- TASK STATEMENT:
Please report every line in the material below where the word "string" is found.

- INFORMATION SUPPLIED:
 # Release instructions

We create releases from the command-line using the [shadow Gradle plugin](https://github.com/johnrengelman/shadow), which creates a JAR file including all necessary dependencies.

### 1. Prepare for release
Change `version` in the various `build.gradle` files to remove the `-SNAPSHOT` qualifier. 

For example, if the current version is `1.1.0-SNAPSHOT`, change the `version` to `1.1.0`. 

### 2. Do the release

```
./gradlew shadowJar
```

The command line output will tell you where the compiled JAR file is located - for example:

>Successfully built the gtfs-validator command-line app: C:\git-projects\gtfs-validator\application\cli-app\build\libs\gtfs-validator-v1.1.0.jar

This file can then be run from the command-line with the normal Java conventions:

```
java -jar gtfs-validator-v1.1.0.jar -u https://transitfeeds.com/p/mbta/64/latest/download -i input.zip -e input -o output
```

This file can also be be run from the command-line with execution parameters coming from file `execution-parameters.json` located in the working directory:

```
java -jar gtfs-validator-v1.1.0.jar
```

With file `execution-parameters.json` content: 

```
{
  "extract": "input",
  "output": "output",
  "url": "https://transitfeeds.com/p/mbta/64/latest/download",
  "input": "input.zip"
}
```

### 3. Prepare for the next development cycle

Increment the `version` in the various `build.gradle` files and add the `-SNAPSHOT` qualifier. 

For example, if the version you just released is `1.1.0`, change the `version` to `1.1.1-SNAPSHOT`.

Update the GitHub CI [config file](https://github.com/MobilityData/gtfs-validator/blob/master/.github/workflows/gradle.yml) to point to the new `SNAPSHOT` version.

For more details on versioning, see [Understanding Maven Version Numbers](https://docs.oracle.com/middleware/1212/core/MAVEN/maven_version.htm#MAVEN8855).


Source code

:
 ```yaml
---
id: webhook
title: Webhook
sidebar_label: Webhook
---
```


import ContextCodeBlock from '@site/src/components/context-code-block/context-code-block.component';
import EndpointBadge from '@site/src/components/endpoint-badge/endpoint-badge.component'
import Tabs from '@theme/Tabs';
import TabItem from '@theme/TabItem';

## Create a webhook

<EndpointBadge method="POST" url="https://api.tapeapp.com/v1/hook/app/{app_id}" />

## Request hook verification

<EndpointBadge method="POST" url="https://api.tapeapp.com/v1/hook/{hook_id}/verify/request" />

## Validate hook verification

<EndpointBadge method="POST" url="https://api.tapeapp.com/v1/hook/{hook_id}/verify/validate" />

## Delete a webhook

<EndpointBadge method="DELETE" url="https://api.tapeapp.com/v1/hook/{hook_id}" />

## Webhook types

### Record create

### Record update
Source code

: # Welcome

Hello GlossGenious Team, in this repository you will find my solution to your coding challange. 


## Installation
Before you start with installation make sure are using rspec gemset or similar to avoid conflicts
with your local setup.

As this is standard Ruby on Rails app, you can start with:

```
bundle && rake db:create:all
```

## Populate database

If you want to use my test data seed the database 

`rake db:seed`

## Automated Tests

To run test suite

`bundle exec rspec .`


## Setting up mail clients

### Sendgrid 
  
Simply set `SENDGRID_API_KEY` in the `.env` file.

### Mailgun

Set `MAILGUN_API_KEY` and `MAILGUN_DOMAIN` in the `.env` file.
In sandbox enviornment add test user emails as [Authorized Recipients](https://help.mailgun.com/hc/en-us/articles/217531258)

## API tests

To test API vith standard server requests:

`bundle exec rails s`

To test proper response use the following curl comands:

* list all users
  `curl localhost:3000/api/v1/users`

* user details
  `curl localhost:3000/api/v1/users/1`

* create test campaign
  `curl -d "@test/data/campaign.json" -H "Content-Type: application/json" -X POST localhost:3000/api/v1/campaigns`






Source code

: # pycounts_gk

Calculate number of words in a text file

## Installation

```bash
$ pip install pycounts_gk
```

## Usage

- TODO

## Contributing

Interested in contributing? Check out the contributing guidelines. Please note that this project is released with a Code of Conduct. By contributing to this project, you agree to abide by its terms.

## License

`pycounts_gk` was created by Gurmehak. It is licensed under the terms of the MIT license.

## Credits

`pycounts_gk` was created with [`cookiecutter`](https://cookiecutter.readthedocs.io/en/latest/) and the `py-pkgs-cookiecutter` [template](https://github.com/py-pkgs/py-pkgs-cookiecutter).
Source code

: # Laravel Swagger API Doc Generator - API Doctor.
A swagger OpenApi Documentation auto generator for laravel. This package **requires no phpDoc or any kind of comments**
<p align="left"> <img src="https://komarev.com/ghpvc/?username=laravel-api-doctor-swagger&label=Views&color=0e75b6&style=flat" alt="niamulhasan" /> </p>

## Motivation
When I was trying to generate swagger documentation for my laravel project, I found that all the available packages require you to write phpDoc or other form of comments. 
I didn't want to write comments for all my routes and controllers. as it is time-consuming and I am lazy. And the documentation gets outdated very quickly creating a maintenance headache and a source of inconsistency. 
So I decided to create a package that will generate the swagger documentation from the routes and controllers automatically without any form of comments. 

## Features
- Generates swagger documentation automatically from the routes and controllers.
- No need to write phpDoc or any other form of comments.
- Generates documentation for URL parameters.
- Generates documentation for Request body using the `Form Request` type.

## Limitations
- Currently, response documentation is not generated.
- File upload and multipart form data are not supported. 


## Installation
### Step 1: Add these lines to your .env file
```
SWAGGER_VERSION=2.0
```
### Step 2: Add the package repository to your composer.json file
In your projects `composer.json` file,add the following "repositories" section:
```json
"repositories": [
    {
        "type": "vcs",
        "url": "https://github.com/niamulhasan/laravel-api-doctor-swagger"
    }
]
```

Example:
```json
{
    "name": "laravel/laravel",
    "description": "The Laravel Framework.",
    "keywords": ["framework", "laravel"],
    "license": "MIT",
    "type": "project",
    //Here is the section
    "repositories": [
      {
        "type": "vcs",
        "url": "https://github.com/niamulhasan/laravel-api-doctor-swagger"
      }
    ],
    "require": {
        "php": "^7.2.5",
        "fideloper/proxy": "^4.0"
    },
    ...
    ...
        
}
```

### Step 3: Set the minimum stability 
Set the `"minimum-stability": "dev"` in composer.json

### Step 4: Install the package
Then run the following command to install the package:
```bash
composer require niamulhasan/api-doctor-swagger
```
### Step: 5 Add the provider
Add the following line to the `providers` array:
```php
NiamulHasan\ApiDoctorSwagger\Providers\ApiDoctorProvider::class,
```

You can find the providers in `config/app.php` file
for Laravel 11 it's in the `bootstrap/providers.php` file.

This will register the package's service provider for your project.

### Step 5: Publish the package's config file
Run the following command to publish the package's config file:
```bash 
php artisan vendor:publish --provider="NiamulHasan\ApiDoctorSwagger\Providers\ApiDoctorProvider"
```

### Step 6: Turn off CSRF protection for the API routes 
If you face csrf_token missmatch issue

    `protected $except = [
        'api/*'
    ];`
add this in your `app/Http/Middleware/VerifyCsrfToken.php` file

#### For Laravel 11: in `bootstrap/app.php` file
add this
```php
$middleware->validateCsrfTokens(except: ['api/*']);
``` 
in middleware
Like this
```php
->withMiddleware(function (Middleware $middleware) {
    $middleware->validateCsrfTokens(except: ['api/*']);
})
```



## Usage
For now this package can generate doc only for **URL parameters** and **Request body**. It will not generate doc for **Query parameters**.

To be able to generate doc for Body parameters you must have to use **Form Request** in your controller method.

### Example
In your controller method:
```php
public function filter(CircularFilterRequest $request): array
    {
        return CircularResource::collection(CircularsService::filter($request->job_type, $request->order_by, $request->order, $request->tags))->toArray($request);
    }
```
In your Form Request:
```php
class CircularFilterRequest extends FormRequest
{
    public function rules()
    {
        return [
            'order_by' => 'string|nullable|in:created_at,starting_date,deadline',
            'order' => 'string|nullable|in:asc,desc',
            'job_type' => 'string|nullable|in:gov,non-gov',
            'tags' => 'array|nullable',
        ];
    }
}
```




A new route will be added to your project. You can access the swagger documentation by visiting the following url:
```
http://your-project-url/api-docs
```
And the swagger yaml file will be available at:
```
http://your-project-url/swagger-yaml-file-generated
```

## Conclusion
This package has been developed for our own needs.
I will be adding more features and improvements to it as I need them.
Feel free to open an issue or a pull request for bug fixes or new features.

- RESULT FOR THIS EXERCISE:
            'order_by' => 'string|nullable|in:created_at,starting_date,deadline',
            'order' => 'string|nullable|in:asc,desc',
            'job_type' => 'string|nullable|in:gov,non-gov',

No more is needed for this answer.